Charlie Hustle and the problem of American politics

Annie Gugliotta

With the baseball playoffs in full swing and the US presidential election looming, I’ve been thinking a lot about one of the most polarizing figures in America: a serial liar, an unrepentant womanizer, a convicted criminal, and a charismatic hero to millions.

I don’t know who comes to mind for you, but I am thinking of Pete Rose.

For those unfamiliar with Rose, who died this week at age 83, he was one of the greatest baseball players ever to take the field. A hard-nosed, scrappy, winning-is-everything athlete nicknamed “Charlie Hustle,” Rose led his hometown Cincinnati Reds to two world titles in the 1970s and amassed more base hits than anyone else in history. Even today, decades later, he holds the hits record by such a large margin that it will probably never be broken.

But a Major League Baseball investigation in the late 1980s found that Rose had broken the rules by betting on baseball games that he played in and managed.
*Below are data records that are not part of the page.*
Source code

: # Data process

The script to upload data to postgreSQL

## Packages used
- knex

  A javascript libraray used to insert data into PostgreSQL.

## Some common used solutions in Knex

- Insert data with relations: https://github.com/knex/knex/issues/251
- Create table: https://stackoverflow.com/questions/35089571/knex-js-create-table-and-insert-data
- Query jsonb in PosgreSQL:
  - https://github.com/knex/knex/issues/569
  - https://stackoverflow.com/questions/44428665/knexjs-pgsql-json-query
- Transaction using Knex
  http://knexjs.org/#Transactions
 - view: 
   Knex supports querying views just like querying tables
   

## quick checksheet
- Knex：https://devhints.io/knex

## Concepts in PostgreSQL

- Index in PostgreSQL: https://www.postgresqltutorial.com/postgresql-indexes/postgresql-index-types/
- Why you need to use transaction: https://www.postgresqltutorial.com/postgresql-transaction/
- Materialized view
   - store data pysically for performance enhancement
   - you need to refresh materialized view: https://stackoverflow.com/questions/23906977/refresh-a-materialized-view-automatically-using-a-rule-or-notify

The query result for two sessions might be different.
He lied about it and, as a result, was banned from MLB for life. The Baseball Hall of Fame voted to exclude him permanently from candidacy.

Despite calls from many players, fans, and sportswriters to reinstate him – and a clumsy late-life rapprochement campaign by Rose himself – MLB and the Hall of Fame have never budged.
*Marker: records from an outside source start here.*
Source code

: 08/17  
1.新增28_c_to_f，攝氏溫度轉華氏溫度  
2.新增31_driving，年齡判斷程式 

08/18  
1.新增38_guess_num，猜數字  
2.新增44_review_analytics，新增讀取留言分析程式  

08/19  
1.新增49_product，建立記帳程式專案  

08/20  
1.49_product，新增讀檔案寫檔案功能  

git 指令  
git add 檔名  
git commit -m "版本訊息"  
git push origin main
Which is to say that, unlike the other person my introduction might have brought to mind (and a great many other powerful people in America), Rose ran into something that's too rare in public life today: real consequences for doing really bad things.

It didn’t matter that Rose was one of the greats. Or that he was immensely popular, had a a quick bat, a flinty charisma, or an inspiring life story. He still paid the price for his actions.

Imagine if our politics always worked like that. What if undermining the legitimacy of, say, an election – the World Series of any democracy, really – or endlessly telling obvious lies to huge numbers of people carried a real cost? In other words, imagine if messing with the integrity of the game got you thrown out of it.

Instead, we live in a world where we often excuse the offenses of players on our own political teams because the other side is so much worse. It’s always the bottom of the ninth with the future of civilization on the line.

The contrast between the world of Pete and the world of Politics couldn’t be clearer. As Sports Illustrated baseball editor Ted Keith, who supports the ban on Rose, puts it in a superb new documentary about the player, “integrity has to be the basis of professional sports, even if it’s not the basis of public life.”

And yet there is, as with so many things in modern baseball, an asterisk to this story.

*If we want a society where people respect rules and laws, then those laws have to be enforced in a fair and reasonably consistent way.

And that's where the Rose story is an example of what not to do if you want to bolster the credibility of the rules and the systems that enforce them. Why, many ask, was Rose banned from baseball for gambling on games when a team that won the World Series after a season of cheating faced no serious sanctions?

Why did the Barry Bondses and the Mark McGwires, who broke all-time records while pumped to the eyeballs with illegal steroids in the 1990s, never get banned?

When baseball superstar Shohei Ohtani was implicated in a gambling scandal earlier this year, why did everyone simply accept the explanation that his Japanese interpreter was the one placing the bets? “Boy I wish I’d had an interpreter,” Rose said of the matter.

And all of this is Cracker Jack stuff compared to what goes on outside of baseball.

People see the way that some countries get support when they kill civilians while others get sanctioned. Or the way that some leaders get booked for sexual misconduct, while others get book deals, or how some rioters get sentenced while others get sympathy. They understand that world is one in which some people get bailouts while others go broke, and some countries kill journalists or dissidents with impunity while others get stern lectures from "the free world." They know that some speech is deemed “violent” while other similar speech is declared “free.” They see all of this and think: The fix is in.

In baseball, and even more importantly in the world outside baseball, either we have a reasonably consistent “rules-based order” or we don’t.

And if not, is it any wonder that our hustlers become heroes?